### Task requirements
Write out nothing except the lines of the entries below, from the first through the one containing "- static dead link detection", exactly and without pictures.

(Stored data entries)
....

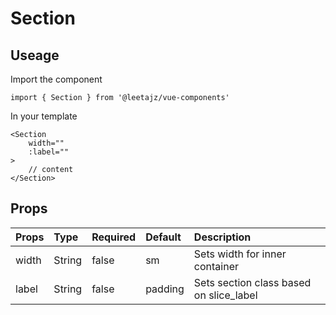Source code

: # Section

## Useage
Import the component
```
import { Section } from '@leetajz/vue-components'
```

In your template
```
<Section
    width=""
    :label=""
>
    // content
</Section>
```

## Props
| Props            | Type     | Required   | Default   | Description                                   |
|:-----------------|:---------|:-----------|:----------|:----------------------------------------------|
| width            | String   | false      | sm        | Sets width for inner container                |
| label            | String   | false      | padding   | Sets section class based on slice_label       |
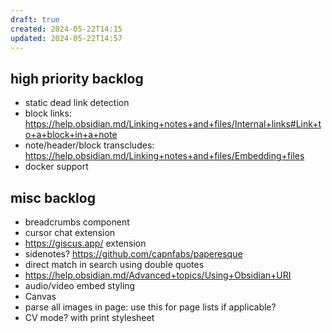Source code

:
 ```yaml
---
draft: true
created: 2024-05-22T14:15
updated: 2024-05-22T14:57
---
```


## high priority backlog

- static dead link detection
- block links: https://help.obsidian.md/Linking+notes+and+files/Internal+links#Link+to+a+block+in+a+note
- note/header/block transcludes: https://help.obsidian.md/Linking+notes+and+files/Embedding+files
- docker support

## misc backlog

- breadcrumbs component
- cursor chat extension
- https://giscus.app/ extension
- sidenotes? https://github.com/capnfabs/paperesque
- direct match in search using double quotes
- https://help.obsidian.md/Advanced+topics/Using+Obsidian+URI
- audio/video embed styling
- Canvas
- parse all images in page: use this for page lists if applicable?
- CV mode? with print stylesheet
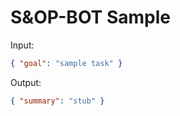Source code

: # S&OP-BOT Sample

Input:

```json
{ "goal": "sample task" }
```

Output:

```json
{ "summary": "stub" }
```

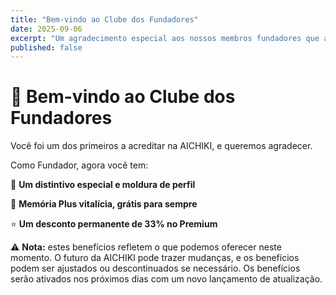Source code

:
 ```yaml
---
title: "Bem-vindo ao Clube dos Fundadores"
date: 2025-09-06
excerpt: "Um agradecimento especial aos nossos membros fundadores que acreditaram na AICHIKI desde o início."
published: false
---
```


# 🎉 Bem-vindo ao Clube dos Fundadores

Você foi um dos primeiros a acreditar na AICHIKI, e queremos agradecer.

Como Fundador, agora você tem:

🏅 **Um distintivo especial e moldura de perfil**

🧠 **Memória Plus vitalícia, grátis para sempre**

⭐ **Um desconto permanente de 33% no Premium**

⚠️ **Nota:** estes benefícios refletem o que podemos oferecer neste momento. O futuro da AICHIKI pode trazer mudanças, e os benefícios podem ser ajustados ou descontinuados se necessário. Os benefícios serão ativados nos próximos dias com um novo lançamento de atualização.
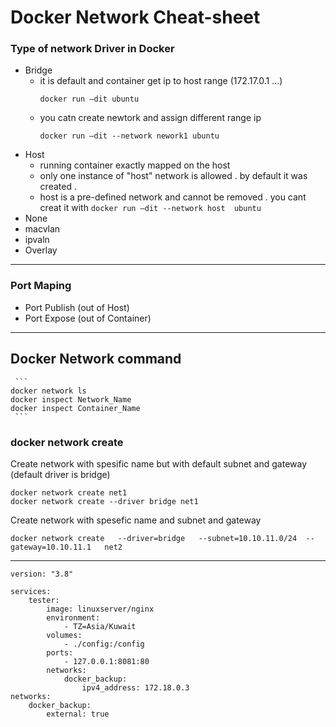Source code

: # Docker Network Cheat-sheet

### Type of network Driver in Docker

* Bridge
  	- it is default and container get ip to host range (172.17.0.1 ...)
  	  ```     
	  docker run –dit ubuntu  
  	  ```
   	- you catn create newtork and assign different range ip
   	  ```
	  docker run –dit --network nework1 ubuntu  
	  ```
* Host
  	- running container exactly mapped on the host
  	-  only one instance of "host" network is allowed . by default it was created .
  	-  host is a pre-defined network and cannot be removed . you cant creat it with 
  	  ```
	  docker run –dit --network host  ubuntu
  	  ```
* None
* macvlan
* ipvaln
* Overlay
-----------------------------------------------------------------
### Port Maping 
* Port Publish (out of Host)
* Port Expose (out of Container)


------------------------------------------------------------------------
## Docker Network command
	 ```
	docker network ls
	docker inspect Network_Name
	docker inspect Container_Name
	 ```
 	
### docker network create

Create network with spesific name but with default subnet and gateway (default driver is bridge)
```
docker network create net1
docker network create --driver bridge net1
```
Create network with spesefic name and subnet and gateway
```
docker network create   --driver=bridge   --subnet=10.10.11.0/24  --gateway=10.10.11.1   net2

```


------------------------------
```
version: "3.8"

services:
    tester:
        image: linuxserver/nginx
        environment:
            - TZ=Asia/Kuwait
        volumes:
            - ./config:/config
        ports:
            - 127.0.0.1:8081:80
        networks:
            docker_backup:
                ipv4_address: 172.18.0.3
networks:
    docker_backup:
        external: true
```




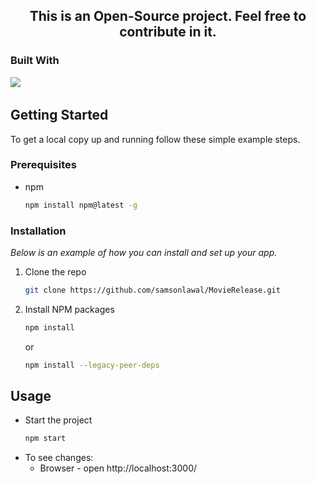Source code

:   <div align="center">

## This is an Open-Source project. Feel free to contribute in it.

  </div>
  
  ### Built With
<a href="https://reactjs.org/"><img src="https://img.shields.io/badge/React-20232A?style=for-the-badge&logo=react&logoColor=61DAFB" /></a> &nbsp;

<!-- GETTING STARTED -->

## Getting Started

To get a local copy up and running follow these simple example steps.

### Prerequisites

- npm
  ```sh
  npm install npm@latest -g
  ```

### Installation

_Below is an example of how you can install and set up your app._

<!-- 1. Get a free API Key at [https://example.com](https://example.com) -->

1. Clone the repo
   ```sh
   git clone https://github.com/samsonlawal/MovieRelease.git
   ```
2. Install NPM packages
   ```sh
   npm install
   ```
   or
   ```sh
   npm install --legacy-peer-deps
   ```
   <!-- 4. Enter your API in `config.js`
      ```js
      const API_KEY = 'ENTER YOUR API';
      ``` -->

<!-- USAGE EXAMPLES -->

## Usage

- Start the project
  ```sh
  npm start
  ```
- To see changes:
  - Browser - open http://localhost:3000/
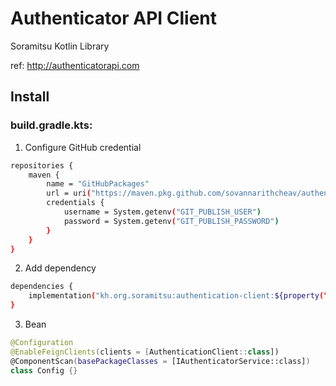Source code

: # Authenticator API Client
Soramitsu Kotlin Library

ref: http://authenticatorapi.com

## Install

### build.gradle.kts:
1. Configure GitHub credential
```sh
repositories {
    maven {
        name = "GitHubPackages"
        url = uri("https://maven.pkg.github.com/sovannarithcheav/authenticator-api-client")
        credentials {
            username = System.getenv("GIT_PUBLISH_USER")
            password = System.getenv("GIT_PUBLISH_PASSWORD")
        }
    }
}
```
2. Add dependency
```sh
dependencies {
  	implementation("kh.org.soramitsu:authentication-client:${property("authentication-client-version")}")
}
```

3. Bean
```kotlin
@Configuration
@EnableFeignClients(clients = [AuthenticationClient::class])
@ComponentScan(basePackageClasses = [IAuthenticatorService::class])
class Config {}
```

....

### Task result
Source code

: # Section

## Useage
Import the component
```
import { Section } from '@leetajz/vue-components'
```

In your template
```
<Section
    width=""
    :label=""
>
    // content
</Section>
```

## Props
| Props            | Type     | Required   | Default   | Description                                   |
|:-----------------|:---------|:-----------|:----------|:----------------------------------------------|
| width            | String   | false      | sm        | Sets width for inner container                |
| label            | String   | false      | padding   | Sets section class based on slice_label       |
Source code

:
 ```yaml
---
draft: true
created: 2024-05-22T14:15
updated: 2024-05-22T14:57
---
```


## high priority backlog

- static dead link detection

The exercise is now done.